On Sept. 27, Toray Industries (Tokyo, Japan) announced the company had agreed to acquire all the outstanding shares of Zoltek Inc. (St. Louis, Mo.) for approximately $584 million (USD), subject to shareholder and regulatory approval. At first glance, the transaction is a merger of opposites, considering the differences in company culture, language, management style and product lines. Although it is easy to find reasons why such a marriage is destined to fail, there also are good reasons to think the move could truly transform the carbon fiber industry.
Toray’s reputation in the carbon fiber market is unparalleled. Financially strong and fundamentally conservative, this Japanese chemicals and fibers company has been considered the market and technical leader in carbon fibers for at least the past two decades. Toray is the product-quality benchmark against which all other suppliers are measured, and often commands a premium price as a result. Toray’s product line in high-performance PAN-based fibers is exceptionally broad, ranging from standard-modulus materials used in sporting goods, to ultrahigh-modulus fibers prevalent in satellite structures. Toray is the principal supplier of fibers and prepregs for the primary structures of the Boeing 787 Dreamliner and other Boeing aircraft. As the world’s largest supplier of small-tow fiber, the company has carefully planned capacity expansions to maintain its market position.

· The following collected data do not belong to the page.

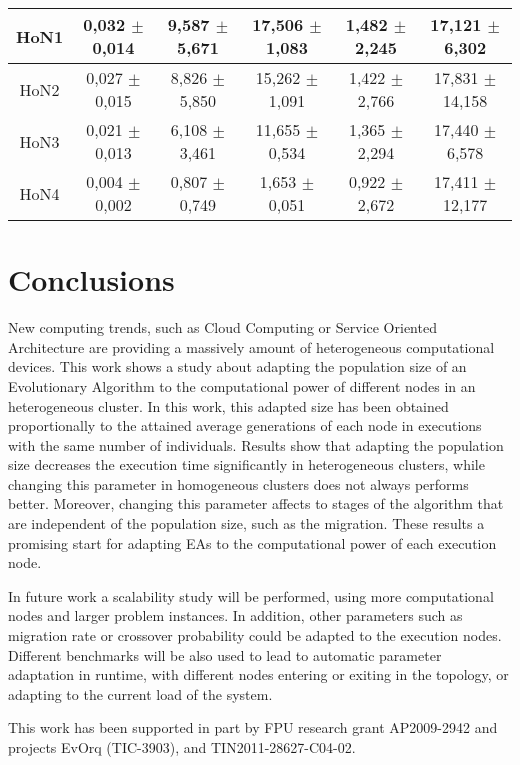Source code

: \begin{table*}
\begin{tabular}{|c|c|c|c|c|c|}
HoN1	& 0,032	$\pm$ 0,014	& 9,587 $\pm$ 	5,671		& 17,506	$\pm$ 1,083		& 1,482	$\pm$ 2,245	&17,121  $\pm$ 	6,302 \\ \hline
HoN2	& 0,027	$\pm$ 0,015	& 8,826	$\pm$ 5,850			& 15,262	$\pm$ 1,091		& 1,422	$\pm$ 2,766	&17,831	 $\pm$ 14,158 \\ \hline
HoN3	& 0,021	$\pm$ 0,013	& 6,108	$\pm$ 3,461			& 11,655	$\pm$ 0,534		& 1,365	$\pm$ 2,294  &17,440  $\pm$ 	6,578 \\ \hline
HoN4	& 0,004	$\pm$ 0,002	& 0,807	$\pm$ 0,749			& 1,653		$\pm$ 0,051		& 0,922	$\pm$ 2,672	&17,411	 $\pm$ 12,177 \\ \hline
\end{tabular}
\label{tab:onemaxtimes}
\end{table*}

\section{Conclusions}
New computing trends, such as Cloud Computing or Service Oriented Architecture are providing a massively amount of heterogeneous computational devices. This work shows a study about adapting the population size of an Evolutionary Algorithm to the computational power of different nodes in an heterogeneous cluster. In this work, this adapted size has been obtained proportionally to the attained average generations of each node in executions with the same number of individuals. Results show that adapting the population size decreases the execution time significantly in heterogeneous clusters, while changing this parameter in homogeneous clusters does not always performs better. Moreover, changing this parameter affects to stages of the algorithm that are independent of the population size, such as the migration. These results a promising start for adapting EAs to the computational power of each execution node.

In future work a scalability study will be performed, using more computational nodes and larger problem instances. In addition, other parameters such as migration rate or crossover probability could be adapted to the execution nodes. Different benchmarks will be also used to lead to automatic parameter adaptation in runtime, with different nodes entering or exiting in the topology, or adapting to the current load of the system.



\begin{acknowledgements}
This work has been supported in part by FPU research grant AP2009-2942 and projects EvOrq (TIC-3903), and TIN2011-28627-C04-02.
\end{acknowledgements}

By contrast, Zoltek established a reputation over the same two decades as the company intent on upsetting the status quo, creating a market position perhaps best described as “everything but aerospace” and, in many ways, the antithesis of Toray. In the mid-1990s, Zoltek’s stock was a high flyer, predicated on the promise of large volumes of low cost fiber ($5/lb, or $11/kg) for mass-production applications in the automotive, oil and gas and, later, wind energy markets. Rapid capacity expansions in Europe and North America stressed the company financially, given the recurrent volatility in global carbon fiber demand and pricing. Zoltek’s 50K large tow provided a challenge to many processors who were used to handling typical 12K or 24K fibers. And achieving a sustainable economic advantage proved elusive, as did $5/lb fiber. Although the wind energy market finally provided a stable base of demand, the hoped-for uptake in the automotive and oil and gas arenas did not materialize.
Pressed by key shareholders early in 2013, Zoltek began exploring strategic alternatives, including a sale of the company. It’s easy to envision any number of reasonable acquirers, given various announcements by large chemical and fiber companies during the past several years. So it came as a bit of a surprise to see Toray play the aggressor, because the two companies, on the surface, seem like polar opposites in the carbon fiber marketplace. But, looking a little deeper, an intriguing synergy emerges.

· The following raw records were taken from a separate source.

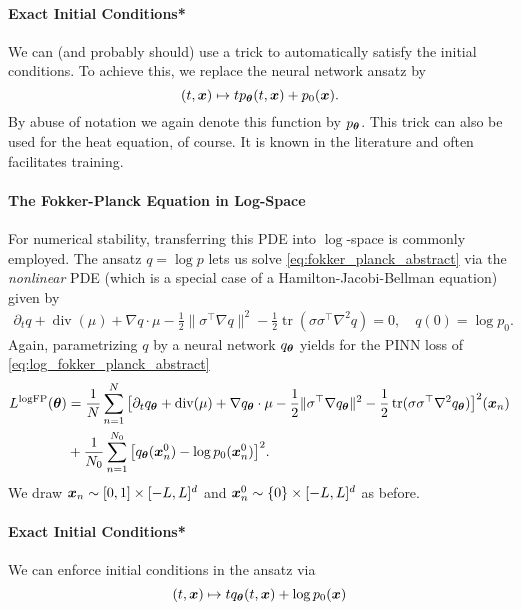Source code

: \paragraph{Exact Initial Conditions*}
We can (and probably should) use a trick to automatically satisfy the initial conditions. To achieve this, we replace the neural network ansatz by
\begin{equation}
  (t,{\bm{x}})
  \mapsto
  t p_{\bm{\theta}}(t,{\bm{x}}) + p_0({\bm{x}}).
\end{equation}
By abuse of notation we again denote this function by $p_{\bm{\theta}}$. This trick can also be used for the heat equation, of course. It is known in the literature and often facilitates training. 

\paragraph{The Fokker-Planck Equation in Log-Space}
For numerical stability, transferring this PDE into $\log$-space is commonly employed. The ansatz $q = \log p$ lets us solve \eqref{eq:fokker_planck_abstract} via the \emph{nonlinear} PDE (which is a special case of a Hamilton-Jacobi-Bellman equation) given by
\begin{align}\label{eq:log_fokker_planck_abstract}
  \partial_t q
  +
  \operatorname{div}(\mu)
  +
  \nabla q \cdot \mu
  -
  \frac12 \| \sigma^\top \nabla q \|^2
  -
  \frac12 \operatorname{tr}(\sigma \sigma^\top\nabla^2 q)
  =
  0,
  \quad
  q(0) = \log p_0.
\end{align}
Again, parametrizing $q$ by a neural network $q_{\bm{\theta}}$ yields for the PINN loss of \eqref{eq:log_fokker_planck_abstract}
\begin{align*}
  L^{\textrm{logFP}}({\bm{\theta}})
  &=
    \frac{1}{N}
    \sum_{n=1}^{N}
    \big[
    \partial_t q_{{\bm{\theta}}}
    +
    \operatorname{div}(\mu)
    +
    \nabla q_{\bm{\theta}} \cdot \mu
    -
    \frac12 \| \sigma^\top\nabla q_{\bm{\theta}} \|^2
    -
    \frac12 \operatorname{tr}(\sigma\sigma^\top\nabla^2 q_{{\bm{\theta}}})
    \big]^2
    ({\bm{x}}_n)
  \\
  &+
    \frac{1}{N_0}
    \sum_{n=1}^{N_0}
    \big[
    q_{{\bm{\theta}}}({\bm{x}}_n^0) - \log p_0({\bm{x}}_n^0)
    \big]^2.
\end{align*}
We draw ${\bm{x}}_n \sim [0, 1] \times [-L, L]^d$ and ${\bm{x}}_n^0 \sim \{0\} \times [-L, L]^d$ as before.

\paragraph{Exact Initial Conditions*}
We can enforce initial conditions in the ansatz via
\begin{equation*}
  (t,{\bm{x}}) \mapsto t q_{\bm{\theta}}(t, {\bm{x}}) + \log p_0({\bm{x}})
\end{equation*}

Like numerous others, I have noted a long trend toward confluence in the industrial and aerospace markets as it pertains to carbon fiber and the conversion of this versatile material into strong, lightweight parts. This has led to a lot of cross-fertilization of manufacturing methods and material forms across many industries.
Looking back, Toray has steadily increased its presence in the automotive arena for more than a decade. It has supplied prepregs for GM’s Corvette platform since 2001, as well as filament-wound driveshafts to Mazda, Nissan and Mitsubishi. In the past five years, Toray has established an automotive development center in Japan, taken a 20 percent stake in parts maker ACE Advanced Composite Engineering GmbH (Immenstaad, Germany), established Euro Advanced Carbon Fiber Composites GmbH (Esslingen, Germany) in a joint venture with automaker Daimler AG (Stuttgart, Germany), purchased a niche producer of carbon fiber automotive parts in Japan and, in July 2013, purchased a 20 percent stake in Plasan Carbon Composites (Wixom, Mich.), the supplier of finished carbon fiber parts for the Corvette.

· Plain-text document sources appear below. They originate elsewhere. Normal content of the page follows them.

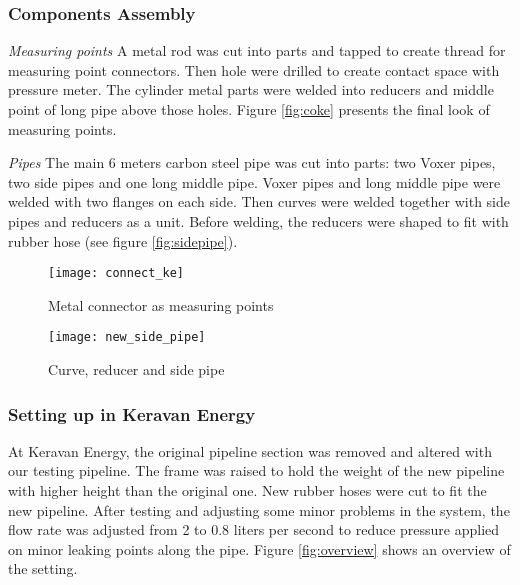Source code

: \subsubsection{Components Assembly}

\textit{Measuring points}\newline
A metal rod was cut into parts and tapped to create thread for measuring point connectors. Then hole were drilled to create contact space with pressure meter. The cylinder metal parts were welded into reducers and middle point of long pipe above those holes. Figure \vref{fig:coke} presents the final look of measuring points.

\textit{Pipes}\newline
The main 6 meters carbon steel pipe was cut into parts: two Voxer pipes, two side pipes and one long middle pipe. Voxer pipes and long middle pipe were welded with two flanges on each side. Then curves were welded together with side pipes and reducers as a unit. Before welding, the reducers were shaped to fit with rubber hose (see figure \vref{fig:sidepipe}).

\begin{figure}[!htb]
   \begin{minipage}{0.48\textwidth}
     \centering
     \texttt{[image: connect\_ke]}
     \caption{Metal connector as measuring points}\label{fig:coke}
   \end{minipage}\hfill
   \begin {minipage}{0.48\textwidth}
     \centering
     \texttt{[image: new\_side\_pipe]}
     \caption{Curve, reducer and side pipe}\label{fig:sidepipe}
   \end{minipage}
\end{figure}

\subsubsection{Setting up in Keravan Energy}

At Keravan Energy, the original pipeline section was removed and altered with our testing pipeline. The frame was raised to hold the weight of the new pipeline with higher height than the original one. New rubber hoses were cut to fit the new pipeline. After testing and adjusting some minor problems in the system, the flow rate was adjusted from 2 to 0.8 liters per second to reduce pressure applied on minor leaking points along the pipe. Figure \vref{fig:overview} shows an overview of the setting.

The missing piece for Toray was low-cost carbon fiber that would make the economics work in the quest to replace steel and aluminum in cars. Zoltek provides that missing ingredient and has significant capacity in low-cost precursor and carbonization lines. Just as significant, the Toray name legitimizes large tow as the future of the carbon fiber industry.
Although the stated objective is that Zoltek will operate as a standalone subsidiary, it stands to reason that Toray will invest plentiful resources from its core fibers business to upgrade Zoltek’s facilities and product quality, drive cost down, and accelerate market acceptance of Zoltek products, not only in the automotive arena, but in other markets — including aerospace.
If Toray’s strategy is successful, two decades from now, we’ll point back to this as the watershed event for the industry. It will be exciting to watch.